• _Assignment_: An exact, complete copy of the entries is needed, with the pictures left out.

• _Material supplied_:
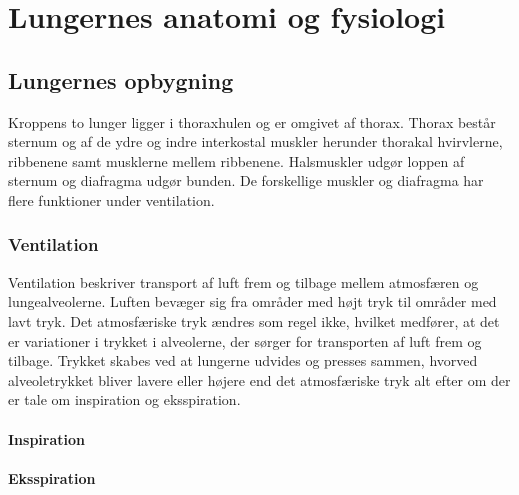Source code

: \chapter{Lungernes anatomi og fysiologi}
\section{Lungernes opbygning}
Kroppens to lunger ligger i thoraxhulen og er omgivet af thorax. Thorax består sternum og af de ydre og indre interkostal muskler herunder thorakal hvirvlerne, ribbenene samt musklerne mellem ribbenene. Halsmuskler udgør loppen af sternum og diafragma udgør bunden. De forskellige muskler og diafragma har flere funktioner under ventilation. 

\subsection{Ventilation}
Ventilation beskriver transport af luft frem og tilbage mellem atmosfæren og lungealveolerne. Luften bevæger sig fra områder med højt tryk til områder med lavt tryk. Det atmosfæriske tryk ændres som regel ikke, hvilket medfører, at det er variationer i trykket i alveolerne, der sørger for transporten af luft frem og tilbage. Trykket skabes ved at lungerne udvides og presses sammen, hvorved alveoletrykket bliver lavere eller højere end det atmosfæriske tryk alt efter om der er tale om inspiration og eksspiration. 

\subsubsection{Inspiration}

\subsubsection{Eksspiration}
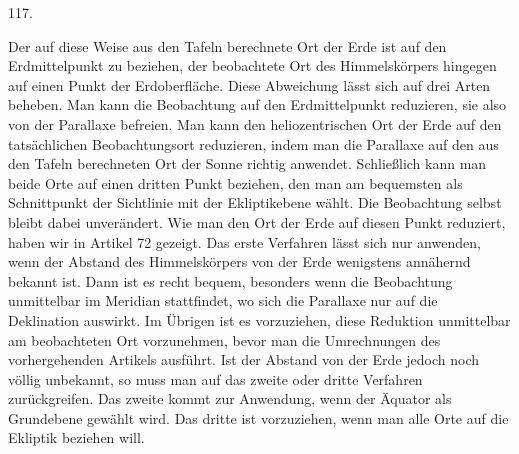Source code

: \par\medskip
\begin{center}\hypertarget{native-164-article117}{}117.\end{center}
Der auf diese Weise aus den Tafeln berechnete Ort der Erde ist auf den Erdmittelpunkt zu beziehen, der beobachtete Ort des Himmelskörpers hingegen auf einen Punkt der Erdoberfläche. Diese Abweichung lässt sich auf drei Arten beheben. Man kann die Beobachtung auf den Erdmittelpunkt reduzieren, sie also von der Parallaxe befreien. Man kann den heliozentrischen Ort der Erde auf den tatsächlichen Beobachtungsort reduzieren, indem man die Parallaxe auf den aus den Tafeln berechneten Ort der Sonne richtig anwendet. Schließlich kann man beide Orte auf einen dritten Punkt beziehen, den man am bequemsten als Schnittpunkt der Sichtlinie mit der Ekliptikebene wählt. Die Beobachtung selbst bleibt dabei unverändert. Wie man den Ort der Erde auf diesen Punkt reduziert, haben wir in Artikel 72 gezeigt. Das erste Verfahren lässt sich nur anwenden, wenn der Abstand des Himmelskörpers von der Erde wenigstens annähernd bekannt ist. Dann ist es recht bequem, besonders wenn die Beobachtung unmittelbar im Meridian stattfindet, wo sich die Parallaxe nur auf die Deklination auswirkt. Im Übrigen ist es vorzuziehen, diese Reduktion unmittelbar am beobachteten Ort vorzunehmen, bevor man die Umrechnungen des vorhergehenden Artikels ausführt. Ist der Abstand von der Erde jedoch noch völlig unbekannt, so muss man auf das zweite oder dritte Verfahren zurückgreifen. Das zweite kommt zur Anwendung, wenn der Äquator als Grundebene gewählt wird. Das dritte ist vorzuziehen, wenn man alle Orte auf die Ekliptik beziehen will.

• _Written response_:
Source code

: \chapter{Lungernes anatomi og fysiologi}
\section{Lungernes opbygning}
Kroppens to lunger ligger i thoraxhulen og er omgivet af thorax. Thorax består sternum og af de ydre og indre interkostal muskler herunder thorakal hvirvlerne, ribbenene samt musklerne mellem ribbenene. Halsmuskler udgør loppen af sternum og diafragma udgør bunden. De forskellige muskler og diafragma har flere funktioner under ventilation. 

\subsection{Ventilation}
Ventilation beskriver transport af luft frem og tilbage mellem atmosfæren og lungealveolerne. Luften bevæger sig fra områder med højt tryk til områder med lavt tryk. Det atmosfæriske tryk ændres som regel ikke, hvilket medfører, at det er variationer i trykket i alveolerne, der sørger for transporten af luft frem og tilbage. Trykket skabes ved at lungerne udvides og presses sammen, hvorved alveoletrykket bliver lavere eller højere end det atmosfæriske tryk alt efter om der er tale om inspiration og eksspiration. 

\subsubsection{Inspiration}

\subsubsection{Eksspiration}
Source code

: \par\medskip
\begin{center}\hypertarget{native-164-article117}{}117.\end{center}
Der auf diese Weise aus den Tafeln berechnete Ort der Erde ist auf den Erdmittelpunkt zu beziehen, der beobachtete Ort des Himmelskörpers hingegen auf einen Punkt der Erdoberfläche. Diese Abweichung lässt sich auf drei Arten beheben. Man kann die Beobachtung auf den Erdmittelpunkt reduzieren, sie also von der Parallaxe befreien. Man kann den heliozentrischen Ort der Erde auf den tatsächlichen Beobachtungsort reduzieren, indem man die Parallaxe auf den aus den Tafeln berechneten Ort der Sonne richtig anwendet. Schließlich kann man beide Orte auf einen dritten Punkt beziehen, den man am bequemsten als Schnittpunkt der Sichtlinie mit der Ekliptikebene wählt. Die Beobachtung selbst bleibt dabei unverändert. Wie man den Ort der Erde auf diesen Punkt reduziert, haben wir in Artikel 72 gezeigt. Das erste Verfahren lässt sich nur anwenden, wenn der Abstand des Himmelskörpers von der Erde wenigstens annähernd bekannt ist. Dann ist es recht bequem, besonders wenn die Beobachtung unmittelbar im Meridian stattfindet, wo sich die Parallaxe nur auf die Deklination auswirkt. Im Übrigen ist es vorzuziehen, diese Reduktion unmittelbar am beobachteten Ort vorzunehmen, bevor man die Umrechnungen des vorhergehenden Artikels ausführt. Ist der Abstand von der Erde jedoch noch völlig unbekannt, so muss man auf das zweite oder dritte Verfahren zurückgreifen. Das zweite kommt zur Anwendung, wenn der Äquator als Grundebene gewählt wird. Das dritte ist vorzuziehen, wenn man alle Orte auf die Ekliptik beziehen will.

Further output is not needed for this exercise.